TRY IT »
Count the lines in the entries below that include the word "Declaration". Give nothing but the number.

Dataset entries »
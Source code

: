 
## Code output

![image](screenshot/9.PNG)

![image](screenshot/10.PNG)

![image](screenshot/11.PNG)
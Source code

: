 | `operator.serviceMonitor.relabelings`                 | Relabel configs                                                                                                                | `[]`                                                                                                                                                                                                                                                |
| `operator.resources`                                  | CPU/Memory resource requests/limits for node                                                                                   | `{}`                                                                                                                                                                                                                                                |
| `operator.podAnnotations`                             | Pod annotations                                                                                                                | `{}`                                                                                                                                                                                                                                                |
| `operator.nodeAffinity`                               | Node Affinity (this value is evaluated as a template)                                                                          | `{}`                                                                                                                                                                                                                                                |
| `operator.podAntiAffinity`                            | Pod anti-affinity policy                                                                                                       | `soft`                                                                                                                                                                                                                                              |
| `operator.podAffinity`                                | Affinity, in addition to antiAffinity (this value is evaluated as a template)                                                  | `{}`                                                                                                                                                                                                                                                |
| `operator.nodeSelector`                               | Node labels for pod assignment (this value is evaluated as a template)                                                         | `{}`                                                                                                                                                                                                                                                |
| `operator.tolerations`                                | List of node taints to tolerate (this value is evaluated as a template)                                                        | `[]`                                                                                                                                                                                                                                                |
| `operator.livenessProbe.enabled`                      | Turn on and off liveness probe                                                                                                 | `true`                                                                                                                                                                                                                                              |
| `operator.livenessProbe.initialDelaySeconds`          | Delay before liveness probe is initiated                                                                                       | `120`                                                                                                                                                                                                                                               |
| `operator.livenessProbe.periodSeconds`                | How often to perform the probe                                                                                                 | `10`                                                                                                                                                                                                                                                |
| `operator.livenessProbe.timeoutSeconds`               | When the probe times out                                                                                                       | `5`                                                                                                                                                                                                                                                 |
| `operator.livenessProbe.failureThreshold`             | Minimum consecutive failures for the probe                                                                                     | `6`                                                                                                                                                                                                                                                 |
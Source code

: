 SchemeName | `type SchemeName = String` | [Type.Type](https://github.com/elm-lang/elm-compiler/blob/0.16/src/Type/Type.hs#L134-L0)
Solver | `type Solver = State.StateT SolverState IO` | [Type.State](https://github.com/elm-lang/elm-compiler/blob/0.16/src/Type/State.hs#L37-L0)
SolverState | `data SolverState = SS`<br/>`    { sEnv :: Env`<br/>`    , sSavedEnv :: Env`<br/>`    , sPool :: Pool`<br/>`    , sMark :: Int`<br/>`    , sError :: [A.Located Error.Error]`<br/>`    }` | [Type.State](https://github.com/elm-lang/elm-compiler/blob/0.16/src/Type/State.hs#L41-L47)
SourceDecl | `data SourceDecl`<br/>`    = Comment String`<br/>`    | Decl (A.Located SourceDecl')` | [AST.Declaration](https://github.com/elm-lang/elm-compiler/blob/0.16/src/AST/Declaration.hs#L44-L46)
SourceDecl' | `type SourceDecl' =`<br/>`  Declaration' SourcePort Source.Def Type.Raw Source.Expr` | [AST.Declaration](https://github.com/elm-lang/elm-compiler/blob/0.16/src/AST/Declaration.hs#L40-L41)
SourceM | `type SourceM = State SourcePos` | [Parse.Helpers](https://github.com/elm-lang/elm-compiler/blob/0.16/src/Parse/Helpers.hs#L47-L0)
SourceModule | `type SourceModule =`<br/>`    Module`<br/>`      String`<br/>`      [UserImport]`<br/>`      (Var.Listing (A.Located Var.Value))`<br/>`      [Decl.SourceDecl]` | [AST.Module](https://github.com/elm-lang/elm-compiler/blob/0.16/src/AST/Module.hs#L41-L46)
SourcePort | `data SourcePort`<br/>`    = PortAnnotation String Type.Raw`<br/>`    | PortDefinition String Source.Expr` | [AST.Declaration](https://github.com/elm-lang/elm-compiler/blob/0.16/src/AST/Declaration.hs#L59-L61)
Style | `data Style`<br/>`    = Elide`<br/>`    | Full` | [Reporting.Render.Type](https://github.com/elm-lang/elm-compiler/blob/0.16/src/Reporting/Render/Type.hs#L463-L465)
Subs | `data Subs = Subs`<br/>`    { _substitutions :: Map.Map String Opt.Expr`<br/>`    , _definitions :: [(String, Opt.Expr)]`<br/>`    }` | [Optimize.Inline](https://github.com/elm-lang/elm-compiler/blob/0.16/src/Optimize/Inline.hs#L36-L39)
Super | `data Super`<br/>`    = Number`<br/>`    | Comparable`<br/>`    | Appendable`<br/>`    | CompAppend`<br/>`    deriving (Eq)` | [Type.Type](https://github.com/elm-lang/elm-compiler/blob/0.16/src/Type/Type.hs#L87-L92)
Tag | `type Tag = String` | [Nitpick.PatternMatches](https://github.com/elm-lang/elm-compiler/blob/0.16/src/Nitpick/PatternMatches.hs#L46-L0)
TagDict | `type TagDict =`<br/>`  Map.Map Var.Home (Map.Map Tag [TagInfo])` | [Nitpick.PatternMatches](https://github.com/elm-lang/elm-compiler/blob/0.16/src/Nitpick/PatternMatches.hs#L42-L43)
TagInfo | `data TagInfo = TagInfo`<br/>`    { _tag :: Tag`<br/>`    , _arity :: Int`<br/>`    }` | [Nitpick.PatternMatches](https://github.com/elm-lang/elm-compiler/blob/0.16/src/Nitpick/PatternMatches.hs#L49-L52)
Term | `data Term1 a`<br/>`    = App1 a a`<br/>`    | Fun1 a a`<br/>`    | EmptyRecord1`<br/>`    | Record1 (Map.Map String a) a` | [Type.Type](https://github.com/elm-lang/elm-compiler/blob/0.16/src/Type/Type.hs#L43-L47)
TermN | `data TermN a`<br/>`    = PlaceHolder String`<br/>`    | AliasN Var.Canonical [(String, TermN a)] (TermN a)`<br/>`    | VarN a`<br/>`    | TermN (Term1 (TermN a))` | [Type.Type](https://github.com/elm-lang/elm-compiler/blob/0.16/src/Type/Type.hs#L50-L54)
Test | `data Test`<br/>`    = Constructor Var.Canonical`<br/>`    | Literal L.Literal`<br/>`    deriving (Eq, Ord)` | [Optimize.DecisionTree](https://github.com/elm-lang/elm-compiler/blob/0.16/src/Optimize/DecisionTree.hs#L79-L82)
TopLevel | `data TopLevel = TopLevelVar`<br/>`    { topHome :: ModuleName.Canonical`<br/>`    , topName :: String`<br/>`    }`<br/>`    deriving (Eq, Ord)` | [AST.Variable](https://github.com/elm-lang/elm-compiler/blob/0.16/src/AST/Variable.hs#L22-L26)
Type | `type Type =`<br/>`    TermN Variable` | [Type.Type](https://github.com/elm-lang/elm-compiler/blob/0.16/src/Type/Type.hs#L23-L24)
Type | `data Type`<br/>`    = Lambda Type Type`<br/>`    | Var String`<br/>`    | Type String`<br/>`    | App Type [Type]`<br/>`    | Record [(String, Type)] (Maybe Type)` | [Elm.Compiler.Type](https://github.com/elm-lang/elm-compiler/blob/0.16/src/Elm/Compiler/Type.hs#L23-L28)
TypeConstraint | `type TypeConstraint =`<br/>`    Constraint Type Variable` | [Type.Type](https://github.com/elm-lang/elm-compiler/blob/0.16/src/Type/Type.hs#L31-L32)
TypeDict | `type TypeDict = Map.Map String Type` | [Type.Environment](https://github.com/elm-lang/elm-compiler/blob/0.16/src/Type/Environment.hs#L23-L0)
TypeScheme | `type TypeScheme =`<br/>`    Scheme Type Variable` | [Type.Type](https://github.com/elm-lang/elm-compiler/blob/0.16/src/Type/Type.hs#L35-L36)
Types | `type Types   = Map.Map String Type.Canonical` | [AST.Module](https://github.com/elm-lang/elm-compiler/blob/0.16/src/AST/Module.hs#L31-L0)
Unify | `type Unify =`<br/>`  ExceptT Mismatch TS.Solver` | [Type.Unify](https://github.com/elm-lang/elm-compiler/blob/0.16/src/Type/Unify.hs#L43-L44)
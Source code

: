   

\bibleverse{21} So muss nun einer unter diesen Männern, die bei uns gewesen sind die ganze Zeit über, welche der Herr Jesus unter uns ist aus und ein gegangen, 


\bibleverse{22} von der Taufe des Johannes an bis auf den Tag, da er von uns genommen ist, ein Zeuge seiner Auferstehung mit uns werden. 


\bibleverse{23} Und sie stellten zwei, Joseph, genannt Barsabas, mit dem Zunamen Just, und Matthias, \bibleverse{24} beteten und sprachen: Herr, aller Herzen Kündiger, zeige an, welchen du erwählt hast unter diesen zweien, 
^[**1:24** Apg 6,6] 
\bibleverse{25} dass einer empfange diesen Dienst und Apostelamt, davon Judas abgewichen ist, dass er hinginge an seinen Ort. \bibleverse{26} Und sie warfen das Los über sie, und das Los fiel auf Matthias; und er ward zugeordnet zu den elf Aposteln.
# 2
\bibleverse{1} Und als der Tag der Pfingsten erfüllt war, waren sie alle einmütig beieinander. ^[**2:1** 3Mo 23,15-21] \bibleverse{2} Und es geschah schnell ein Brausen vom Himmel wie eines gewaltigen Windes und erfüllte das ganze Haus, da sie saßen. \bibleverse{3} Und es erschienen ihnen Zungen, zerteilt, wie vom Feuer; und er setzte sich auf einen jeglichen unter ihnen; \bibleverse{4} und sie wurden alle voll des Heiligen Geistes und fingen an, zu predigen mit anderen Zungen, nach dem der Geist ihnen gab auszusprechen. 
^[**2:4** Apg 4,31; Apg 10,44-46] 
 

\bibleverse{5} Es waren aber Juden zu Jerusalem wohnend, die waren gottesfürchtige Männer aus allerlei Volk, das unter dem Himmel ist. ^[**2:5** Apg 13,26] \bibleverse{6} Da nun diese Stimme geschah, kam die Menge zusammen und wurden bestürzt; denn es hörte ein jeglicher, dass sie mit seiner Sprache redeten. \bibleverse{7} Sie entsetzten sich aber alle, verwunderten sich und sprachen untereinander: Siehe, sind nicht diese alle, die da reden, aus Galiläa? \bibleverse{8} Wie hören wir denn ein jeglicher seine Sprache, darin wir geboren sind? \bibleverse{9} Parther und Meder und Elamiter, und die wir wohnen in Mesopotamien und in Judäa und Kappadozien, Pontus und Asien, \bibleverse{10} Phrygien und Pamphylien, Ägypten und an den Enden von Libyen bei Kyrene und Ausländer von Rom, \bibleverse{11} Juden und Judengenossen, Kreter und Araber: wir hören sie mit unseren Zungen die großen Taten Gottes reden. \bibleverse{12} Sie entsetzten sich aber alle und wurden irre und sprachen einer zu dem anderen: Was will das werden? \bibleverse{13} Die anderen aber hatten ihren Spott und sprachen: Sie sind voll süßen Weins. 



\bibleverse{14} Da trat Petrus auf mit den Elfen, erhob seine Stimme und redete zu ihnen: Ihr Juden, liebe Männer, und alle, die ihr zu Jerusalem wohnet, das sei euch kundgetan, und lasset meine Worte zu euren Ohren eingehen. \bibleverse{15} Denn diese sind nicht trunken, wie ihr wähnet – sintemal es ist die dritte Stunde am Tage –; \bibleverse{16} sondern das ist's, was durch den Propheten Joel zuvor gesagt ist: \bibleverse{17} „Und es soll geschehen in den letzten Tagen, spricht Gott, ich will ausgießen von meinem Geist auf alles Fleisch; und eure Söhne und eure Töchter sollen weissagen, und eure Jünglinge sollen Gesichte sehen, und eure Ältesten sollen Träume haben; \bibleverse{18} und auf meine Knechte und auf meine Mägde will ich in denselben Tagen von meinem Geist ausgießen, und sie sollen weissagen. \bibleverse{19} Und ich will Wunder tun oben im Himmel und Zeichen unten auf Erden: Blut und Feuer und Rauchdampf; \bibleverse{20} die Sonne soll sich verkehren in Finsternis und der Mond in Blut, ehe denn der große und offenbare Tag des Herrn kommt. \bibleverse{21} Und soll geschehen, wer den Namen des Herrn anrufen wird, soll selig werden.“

EXERCISE OUTPUT »
3